WHAT TO PRODUCE: Copy out, from the data, each line containing the string "https".

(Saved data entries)
+ + +

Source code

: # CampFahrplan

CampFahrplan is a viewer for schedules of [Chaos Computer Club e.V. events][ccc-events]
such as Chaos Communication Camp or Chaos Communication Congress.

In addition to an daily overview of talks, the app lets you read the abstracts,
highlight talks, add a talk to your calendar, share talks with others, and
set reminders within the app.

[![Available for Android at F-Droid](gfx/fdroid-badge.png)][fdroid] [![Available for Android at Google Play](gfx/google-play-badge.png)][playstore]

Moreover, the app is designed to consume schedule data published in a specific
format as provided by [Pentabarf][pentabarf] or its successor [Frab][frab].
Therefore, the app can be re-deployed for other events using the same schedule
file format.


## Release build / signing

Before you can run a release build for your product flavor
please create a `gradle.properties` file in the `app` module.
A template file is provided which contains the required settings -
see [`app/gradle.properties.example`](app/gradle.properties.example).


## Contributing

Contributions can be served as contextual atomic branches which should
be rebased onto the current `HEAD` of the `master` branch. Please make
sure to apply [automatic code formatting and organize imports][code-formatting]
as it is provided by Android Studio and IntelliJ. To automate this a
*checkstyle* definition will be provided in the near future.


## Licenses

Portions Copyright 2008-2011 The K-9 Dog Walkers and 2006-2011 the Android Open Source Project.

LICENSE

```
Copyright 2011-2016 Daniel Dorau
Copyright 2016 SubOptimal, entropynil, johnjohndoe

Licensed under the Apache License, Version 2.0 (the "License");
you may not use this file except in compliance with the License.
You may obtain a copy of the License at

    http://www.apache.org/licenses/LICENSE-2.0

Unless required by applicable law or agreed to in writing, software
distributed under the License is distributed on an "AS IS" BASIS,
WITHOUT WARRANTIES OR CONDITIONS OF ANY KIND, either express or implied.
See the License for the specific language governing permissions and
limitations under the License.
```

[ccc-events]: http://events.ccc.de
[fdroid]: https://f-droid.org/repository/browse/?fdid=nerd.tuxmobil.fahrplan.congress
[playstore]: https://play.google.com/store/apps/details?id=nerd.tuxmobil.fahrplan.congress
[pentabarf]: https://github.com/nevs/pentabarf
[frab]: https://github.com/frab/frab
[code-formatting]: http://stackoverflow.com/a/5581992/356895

+ + +

ANSWER TO THE PROBLEM:
[fdroid]: https://f-droid.org/repository/browse/?fdid=nerd.tuxmobil.fahrplan.congress
[playstore]: https://play.google.com/store/apps/details?id=nerd.tuxmobil.fahrplan.congress
[pentabarf]: https://github.com/nevs/pentabarf
[frab]: https://github.com/frab/frab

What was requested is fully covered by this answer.